> [Data for the task]
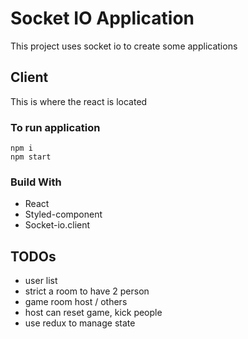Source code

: # Socket IO Application

This project uses socket io to create some applications

## Client

This is where the react is located

### To run application

```
npm i
npm start
```

### Build With

- React
- Styled-component
- Socket-io.client

## TODOs

- user list
- strict a room to have 2 person
- game room host / others
- host can reset game, kick people
- use redux to manage state
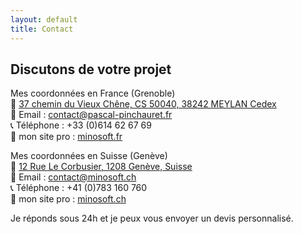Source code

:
 ```yaml
---
layout: default
title: Contact
---
```


## Discutons de votre projet

<span class="fi fi-fr"></span> Mes coordonnées en France (Grenoble)  
🏡 [37 chemin du Vieux Chêne, CS 50040, 38242 MEYLAN Cedex](https://maps.app.goo.gl/x45bt1dHrwy2iQCA9)  
📧 Email : contact@pascal-pinchauret.fr  
📞 Téléphone : +33 (0)614 62 67 69  
💼 mon site pro : [minosoft.fr](http://minosoft.fr)

<span class="fi fi-ch"></span> Mes coordonnées en Suisse (Genève)  
🏡 [12 Rue Le Corbusier, 1208 Genève, Suisse](https://maps.app.goo.gl/Gx9ChnDNCzw3QvrcA)  
📧 Email : contact@minosoft.ch  
📞 Téléphone : +41 (0)783 160 760  
💼 mon site pro : [minosoft.ch](http://minosoft.ch)

Je réponds sous 24h et je peux vous envoyer un devis personnalisé.
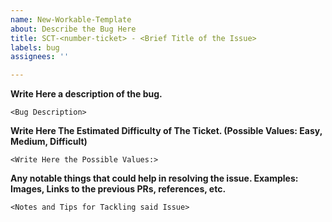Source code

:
```yaml
---
name: New-Workable-Template
about: Describe the Bug Here
title: SCT-<number-ticket> - <Brief Title of the Issue>
labels: bug
assignees: ''

---
```


**Write Here a description of the bug.**
```
<Bug Description>
```
**Write Here The Estimated Difficulty of The Ticket. (Possible Values: Easy, Medium, Difficult)**
```
<Write Here the Possible Values:> 
```
**Any notable things that could help in resolving the issue. Examples: Images, Links to the previous PRs, references, etc.**
```
<Notes and Tips for Tackling said Issue>
```
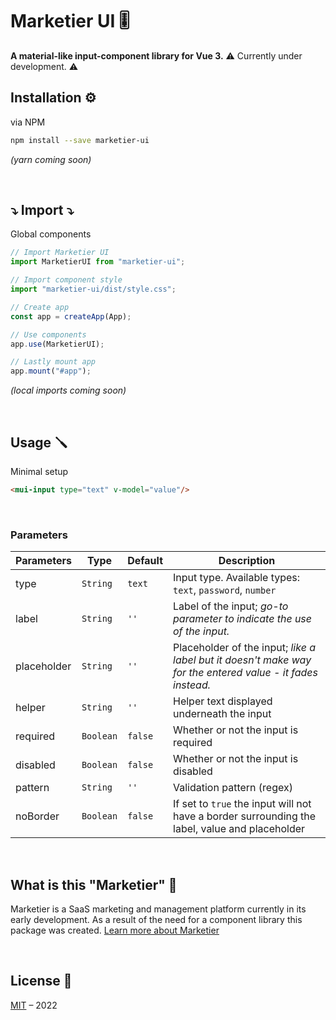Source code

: # Marketier UI 🎚️
**A material-like input-component library for Vue 3.**
⚠️ Currently under development. ⚠️
<br/>

## Installation ⚙️
via NPM
```bash
npm install --save marketier-ui
```
*(yarn coming soon)*

<br/>

## ⤵️ Import ⤵️
Global components
```javascript
// Import Marketier UI
import MarketierUI from "marketier-ui";

// Import component style
import "marketier-ui/dist/style.css";

// Create app
const app = createApp(App);

// Use components
app.use(MarketierUI);

// Lastly mount app
app.mount("#app");
```
*(local imports coming soon)*

<br/>

## Usage 🪛
Minimal setup
```html
<mui-input type="text" v-model="value"/>
```
<br/>

### Parameters
| Parameters | Type | Default | Description |
|--|--|--|--|
| type | `String` | `text` | Input type. Available types: `text`, `password`, `number`|
| label | `String` | `''` | Label of the input; *go-to parameter to indicate the use of the input.* |
| placeholder | `String` | `''` | Placeholder of the input; *like a label but it doesn't make way for the entered value - it fades instead.* |
| helper | `String` | `''` | Helper text displayed underneath the input |
| required | `Boolean` | `false` | Whether or not the input is required |
| disabled | `Boolean` | `false` | Whether or not the input is disabled |
| pattern | `String` | `''` | Validation pattern (regex) |
| noBorder | `Boolean` | `false` | If set to `true` the input will not have a border surrounding the label, value and placeholder |

<br/>

## What is this "Marketier" 🤔
Marketier is a SaaS marketing and management platform currently in its early development.
As a result of the need for a component library this package was created.
[Learn more about Marketier](https://marketier.solutions)

<br/>

## License 📜
[MIT](http://opensource.org/licenses/MIT) – 2022
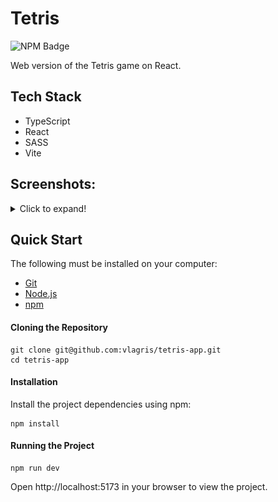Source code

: # Tetris

<p>
    <img alt="NPM Badge" src="https://img.shields.io/badge/v10.2.3-green?label=npm&color=blue">
</p>

<p>
    Web version of the Tetris game on React.
</p>


## Tech Stack
- TypeScript
- React
- SASS
- Vite


## Screenshots:
<details>
    <summary>Click to expand!</summary>
    <div align="center"> 
        <img alt="Start Game" src="https://github.com/vlagris/tetris/blob/main/screenshots/start-game.jpg">
        <p><i>Start Game</i></p>
        <img alt="Gameplay" src="https://github.com/vlagris/tetris/blob/main/screenshots/gameplay.jpg">
        <p><i>Game play</i></p>
        <img alt="Start Game" src="https://github.com/vlagris/tetris/blob/main/screenshots/game-over.jpg">
        <p><i>Game Over</i></p>
        <img alt="Start Game" src="https://github.com/vlagris/tetris/blob/main/screenshots/paused.jpg">
        <p><i>Paused</i></p>
        <img alt="Start Game" src="https://github.com/vlagris/tetris/blob/main/screenshots/help.jpg">
        <p><i>Help</i></p>
    </div>
</details>


## Quick Start

The following must be installed on your computer:
- [Git](https://git-scm.com/)
- [Node.js](https://nodejs.org/en)
- [npm](https://www.npmjs.com/)


#### Cloning the Repository
```
git clone git@github.com:vlagris/tetris-app.git
cd tetris-app
```

#### Installation
Install the project dependencies using npm:
```
npm install
```

#### Running the Project
```
npm run dev
```
Open http://localhost:5173 in your browser to view the project.



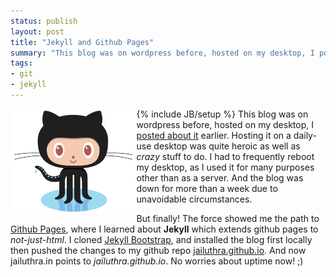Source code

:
```yaml
---
status: publish
layout: post
title: "Jekyll and Github Pages"
summary: "This blog was on wordpress before, hosted on my desktop, I posted about it earlier. Hosting it on a daily-use desktop was quite heroic as well as crazy stuff to do. I had to frequently reboot my desktop, as I used it for many purposes other than as a server. And the blog was down for more than a week due to unavoidable circumstances." 
tags: 
- git
- jekyll
---
```

{% include JB/setup %}
<img src="/img/github-logo.png" style="float:left; width:40%">
This blog was on wordpress before, hosted on my desktop, I [posted about it](http://www.jailuthra.in/2013/01/switched-to-wordpress.html) earlier.
Hosting it on a daily-use desktop was quite heroic as well as <i>crazy</i> stuff to do. I had to frequently reboot my desktop, as I used it for many purposes other than as a server. And the blog was down for more than a week due to unavoidable circumstances.

But finally! The force showed me the path to [Github Pages](http://pages.github.com), where I learned about **Jekyll** which extends github pages to _not-just-html_.
I cloned [Jekyll Bootstrap](http://jekyllbootstrap.com/), and installed the blog first locally then pushed the changes to my github repo [jailuthra.github.io](https://github.com/jailuthra/jailuthra.github.io). And now jailuthra.in points to <i>jailuthra.github.io</i>. No worries about uptime now! ;)

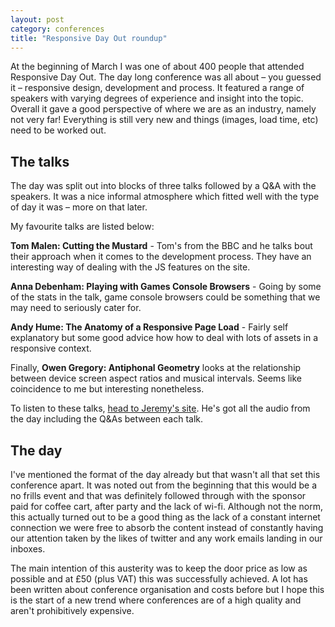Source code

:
 ```yaml
---
layout: post
category: conferences
title: "Responsive Day Out roundup"
---
```


At the beginning of March I was one of about 400 people that attended Responsive Day Out. The day long conference was all about – you guessed it – responsive design, development and process. It featured a range of speakers with varying degrees of experience and insight into the topic. Overall it gave a good perspective of where we are as an industry, namely not very far! Everything is still very new and things (images, load time, etc) need to  be worked out.

## The talks

The day was split out into blocks of three talks followed by a Q&A with the speakers. It was a nice informal atmosphere which fitted well with the type of day it was – more on that later.

My favourite talks are listed below:

**Tom Malen: Cutting the Mustard** - Tom's from the BBC and he talks bout their approach when it comes to the development process. They have an interesting way of dealing with the JS features on the site.

**Anna Debenham: Playing with Games Console Browsers** - Going by some of the stats in the talk, game console browsers could be something that we may need to seriously cater for.

**Andy Hume: The Anatomy of a Responsive Page Load** - Fairly self explanatory but some good advice how how to deal with lots of assets in a responsive context.

Finally, **Owen Gregory: Antiphonal Geometry** looks at the relationship between device screen aspect ratios and musical intervals. Seems like coincidence to me but interesting nonetheless.

To listen to these talks, [head to Jeremy's site](http://adactio.com/journal/6091/). He's got all the audio from the day including the Q&As between each talk.

## The day

I've mentioned the format of the day already but that wasn't all that set this conference apart. It was noted out from the beginning that this would be a no frills event and that was definitely followed through with the sponsor paid for coffee cart, after party and the lack of wi-fi. Although not the norm, this actually turned out to be a good thing as the lack of a constant internet connection we were free to absorb the content instead of constantly having our attention taken by the likes of twitter and any work emails landing in our inboxes.

The main intention of this austerity was to keep the door price as low as possible and at £50 (plus VAT) this was successfully achieved. A lot has been written about conference organisation and costs before but I hope this is the start of a new trend where conferences are of a high quality and aren't prohibitively expensive.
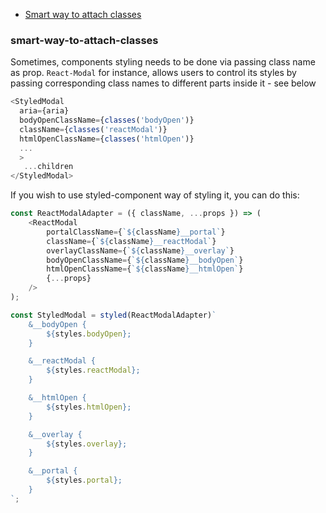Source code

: * [Smart way to attach classes](#smart-way-to-attach-classes)

### smart-way-to-attach-classes

Sometimes, components styling needs to be done via passing class name as prop. `React-Modal` for instance, allows users to control
its styles by passing corresponding class names to different parts inside it - see below

```js
<StyledModal 
  aria={aria} 
  bodyOpenClassName={classes('bodyOpen')} 
  className={classes('reactModal')} 
  htmlOpenClassName={classes('htmlOpen')}
  ...
  >
   ...children
</StyledModal>
```

If you wish to use styled-component way of styling it, you can do this:

```js
const ReactModalAdapter = ({ className, ...props }) => (
	<ReactModal
		portalClassName={`${className}__portal`}
		className={`${className}__reactModal`}
		overlayClassName={`${className}__overlay`}
		bodyOpenClassName={`${className}__bodyOpen`}
		htmlOpenClassName={`${className}__htmlOpen`}
		{...props}
	/>
);

const StyledModal = styled(ReactModalAdapter)`
	&__bodyOpen {
		${styles.bodyOpen};
	}

	&__reactModal {
		${styles.reactModal};
	}

	&__htmlOpen {
		${styles.htmlOpen};
	}

	&__overlay {
		${styles.overlay};
	}

	&__portal {
		${styles.portal};
	}
`;
```







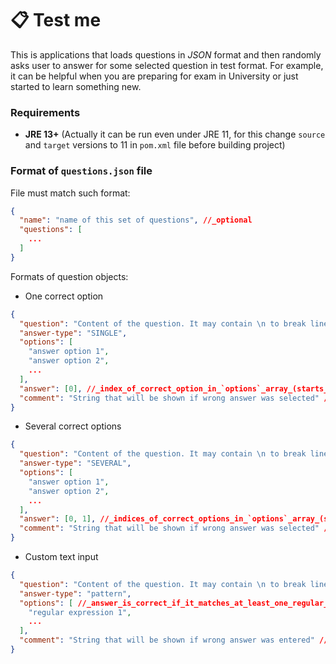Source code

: # 📋 Test me

This is applications that loads questions in _JSON_ format and then randomly asks user to answer for some selected question in test format. For example, it can be helpful when you are preparing for exam in University or just started to learn something new.

### Requirements

* **JRE 13+** (Actually it can be run even under JRE 11, for this change `source` and `target` versions to 11 in `pom.xml` file before building project)

### Format of `questions.json` file

File must match such format:
```json
{
  "name": "name of this set of questions", //_optional
  "questions": [
    ...
  ]
}
```

Formats of question objects:

* One correct option

```json
{
  "question": "Content of the question. It may contain \n to break line",
  "answer-type": "SINGLE",
  "options": [
    "answer option 1",
    "answer option 2",
    ...
  ],
  "answer": [0], //_index_of_correct_option_in_`options`_array_(starts_from_0,_must_constain_single_value)
  "comment": "String that will be shown if wrong answer was selected" //_optional
}
```

* Several correct options

```json
{
  "question": "Content of the question. It may contain \n to break line",
  "answer-type": "SEVERAL",
  "options": [
    "answer option 1",
    "answer option 2",
    ...
  ],
  "answer": [0, 1], //_indices_of_correct_options_in_`options`_array_(starts_from_0)
  "comment": "String that will be shown if wrong answer was selected" //_optional
}
```

* Custom text input

```json
{
  "question": "Content of the question. It may contain \n to break line",
  "answer-type": "pattern",
  "options": [ //_answer_is_correct_if_it_matches_at_least_one_regular_expression_from_`options`
    "regular expression 1",
    ...
  ],
  "comment": "String that will be shown if wrong answer was entered" //_optional
}
```
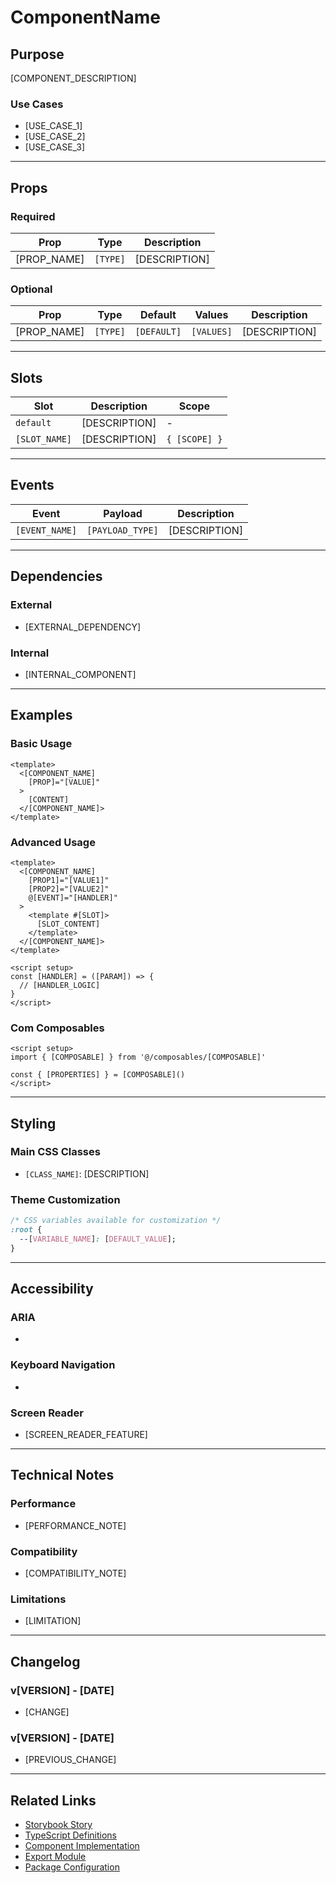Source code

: # ComponentName

## Purpose

<!-- Clear description of what the component does and when to use it -->
[COMPONENT_DESCRIPTION]

### Use Cases
- [USE_CASE_1]
- [USE_CASE_2]
- [USE_CASE_3]

---

## Props

### Required
| Prop | Type | Description |
|------|------|-----------|
| [PROP_NAME] | `[TYPE]` | [DESCRIPTION] |

### Optional
| Prop | Type | Default | Values | Description |
|------|------|---------|--------|-----------|
| [PROP_NAME] | `[TYPE]` | `[DEFAULT]` | `[VALUES]` | [DESCRIPTION] |

---

## Slots

| Slot | Description | Scope |
|------|-------------|-------|
| `default` | [DESCRIPTION] | - |
| `[SLOT_NAME]` | [DESCRIPTION] | `{ [SCOPE] }` |

---

## Events

| Event | Payload | Description |
|-------|---------|-------------|
| `[EVENT_NAME]` | `[PAYLOAD_TYPE]` | [DESCRIPTION] |

---

## Dependencies

### External
- [EXTERNAL_DEPENDENCY]

### Internal
- [INTERNAL_COMPONENT]

---

## Examples

### Basic Usage
```vue
<template>
  <[COMPONENT_NAME]
    [PROP]="[VALUE]"
  >
    [CONTENT]
  </[COMPONENT_NAME]>
</template>
```

### Advanced Usage
```vue
<template>
  <[COMPONENT_NAME]
    [PROP1]="[VALUE1]"
    [PROP2]="[VALUE2]"
    @[EVENT]="[HANDLER]"
  >
    <template #[SLOT]>
      [SLOT_CONTENT]
    </template>
  </[COMPONENT_NAME]>
</template>

<script setup>
const [HANDLER] = ([PARAM]) => {
  // [HANDLER_LOGIC]
}
</script>
```

### Com Composables
```vue
<script setup>
import { [COMPOSABLE] } from '@/composables/[COMPOSABLE]'

const { [PROPERTIES] } = [COMPOSABLE]()
</script>
```

---

## Styling

### Main CSS Classes
- `[CLASS_NAME]`: [DESCRIPTION]

### Theme Customization
```css
/* CSS variables available for customization */
:root {
  --[VARIABLE_NAME]: [DEFAULT_VALUE];
}
```

---

## Accessibility

### ARIA
- [ARIA_ATTRIBUTE]: [DESCRIPTION]

### Keyboard Navigation
- [KEY]: [ACTION]

### Screen Reader
- [SCREEN_READER_FEATURE]

---

## Technical Notes

### Performance
- [PERFORMANCE_NOTE]

### Compatibility
- [COMPATIBILITY_NOTE]

### Limitations
- [LIMITATION]

---

## Changelog

### v[VERSION] - [DATE]
- [CHANGE]

### v[VERSION] - [DATE]  
- [PREVIOUS_CHANGE]

---

## Related Links

- [Storybook Story](../src/stories/[CATEGORIA]/[COMPONENT_NAME].stories.js)
- [TypeScript Definitions](./[COMPONENT_NAME].d.ts)
- [Component Implementation](./[COMPONENT_NAME].vue)
- [Export Module](./[COMPONENT_NAME].js)
- [Package Configuration](./package.json)

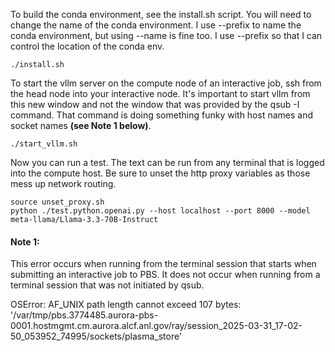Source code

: 
To build the conda environment, see the install.sh script. You will need to change the
name of the conda environment. I use --prefix to name the conda environment, but using
--name is fine too. I use --prefix so that I can control the location of the conda env.

```
./install.sh
```

To start the vllm server on the compute node of an interactive job, ssh from the head
node into your interactive node. It's important to start vllm from this new window and
not the window that was provided by the qsub -I command. That command is doing something
funky with host names and socket names <b>(see Note 1 below)</b>.

```
./start_vllm.sh
```

Now you can run a test. The text can be run from any terminal that is logged into the
compute host. Be sure to unset the http proxy variables as those mess up network routing.

```
source unset_proxy.sh
python ./test.python.openai.py --host localhost --port 8000 --model meta-llama/Llama-3.3-70B-Instruct
```

#### Note 1:
This error occurs when running from the terminal session that starts when submitting an interactive job
to PBS. It does not occur when running from a terminal session that was not initiated by qsub.

OSError: AF_UNIX path length cannot exceed 107 bytes: '/var/tmp/pbs.3774485.aurora-pbs-0001.hostmgmt.cm.aurora.alcf.anl.gov/ray/session_2025-03-31_17-02-50_053952_74995/sockets/plasma_store'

> [Task directions]
Only the count is needed: the number of lines in the data that include the word "circumstances".

> [Task result]
2